# Hi from St Catharines



## gerritv (Sep 23, 2020)

Happy to join this merry band. Found the forum whilst looking for Acme threaded rod source in Canada. (Found Threadall in Cambridge)
I am retired from 43 years working on or with computers, starting with 15 years repairing/fixing mainframes for Univac in Toronto (and sometimes Edmonton, Vancouver and Calgary). Shifted to microcomputers in 1982, then programming, software design/architect and project management.
Always had an interest in mechanical things, I got that from my dad who e.g. built us a model train out of scrapped telephone parts in while we were still living in Holland. Grade 9 machine shop got me hooked on machining. As a hobby I have built a Jan Ridders 2 cyl engine (glass cylinders, still not a runner though) and a lot of tools including a Eureka Relieving device to make T2.5 timing pulley cutters.
Presently building a CNC gantry mill/router, 400x400x150 very similar to Stepmores SM4040 (Stefan Gotteswinter has one). It will run from Pathpilot.

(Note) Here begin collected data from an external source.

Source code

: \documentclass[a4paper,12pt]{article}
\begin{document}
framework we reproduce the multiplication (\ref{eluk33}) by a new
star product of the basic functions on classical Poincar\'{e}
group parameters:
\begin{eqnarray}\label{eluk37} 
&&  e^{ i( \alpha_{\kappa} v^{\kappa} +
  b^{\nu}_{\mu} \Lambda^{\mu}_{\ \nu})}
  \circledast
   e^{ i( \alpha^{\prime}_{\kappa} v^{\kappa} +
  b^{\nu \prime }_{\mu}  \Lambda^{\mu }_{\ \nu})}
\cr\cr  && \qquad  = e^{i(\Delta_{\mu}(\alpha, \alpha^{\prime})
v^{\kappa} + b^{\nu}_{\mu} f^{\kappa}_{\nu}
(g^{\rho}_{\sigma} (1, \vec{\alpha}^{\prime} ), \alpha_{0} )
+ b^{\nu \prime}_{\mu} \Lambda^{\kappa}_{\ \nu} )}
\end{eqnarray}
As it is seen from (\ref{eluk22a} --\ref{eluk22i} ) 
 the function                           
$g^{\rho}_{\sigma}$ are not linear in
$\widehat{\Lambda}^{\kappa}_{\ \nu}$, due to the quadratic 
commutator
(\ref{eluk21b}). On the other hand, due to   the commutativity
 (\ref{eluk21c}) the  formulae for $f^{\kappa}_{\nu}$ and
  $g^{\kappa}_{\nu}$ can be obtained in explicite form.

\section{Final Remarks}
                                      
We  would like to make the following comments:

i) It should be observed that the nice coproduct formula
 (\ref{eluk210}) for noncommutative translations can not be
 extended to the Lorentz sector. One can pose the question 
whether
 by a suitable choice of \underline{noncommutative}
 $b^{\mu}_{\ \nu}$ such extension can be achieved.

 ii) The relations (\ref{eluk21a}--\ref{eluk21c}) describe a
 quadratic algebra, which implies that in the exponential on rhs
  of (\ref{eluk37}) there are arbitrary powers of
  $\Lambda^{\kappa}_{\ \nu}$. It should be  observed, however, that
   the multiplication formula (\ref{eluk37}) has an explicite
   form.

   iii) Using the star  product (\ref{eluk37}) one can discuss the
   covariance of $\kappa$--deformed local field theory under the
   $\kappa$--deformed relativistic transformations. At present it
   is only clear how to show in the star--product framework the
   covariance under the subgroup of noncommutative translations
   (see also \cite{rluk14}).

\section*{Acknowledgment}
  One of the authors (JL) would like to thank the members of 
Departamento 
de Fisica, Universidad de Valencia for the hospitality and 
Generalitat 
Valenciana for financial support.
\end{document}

I started a Rudy Kouhoupt double expansion marine engine but it is on hold until the gantry build is done.

Gerrit


----------



## trlvn (Sep 23, 2020)

Welcome from Oakville!

Craig


----------



## Hruul (Sep 23, 2020)

Welcome to the Forum.


----------



## CalgaryPT (Sep 23, 2020)

Welcome from Calgary.


----------



## Brent H (Sep 23, 2020)

Welcome from North of Barrie!  Lots of Ontario folks here


----------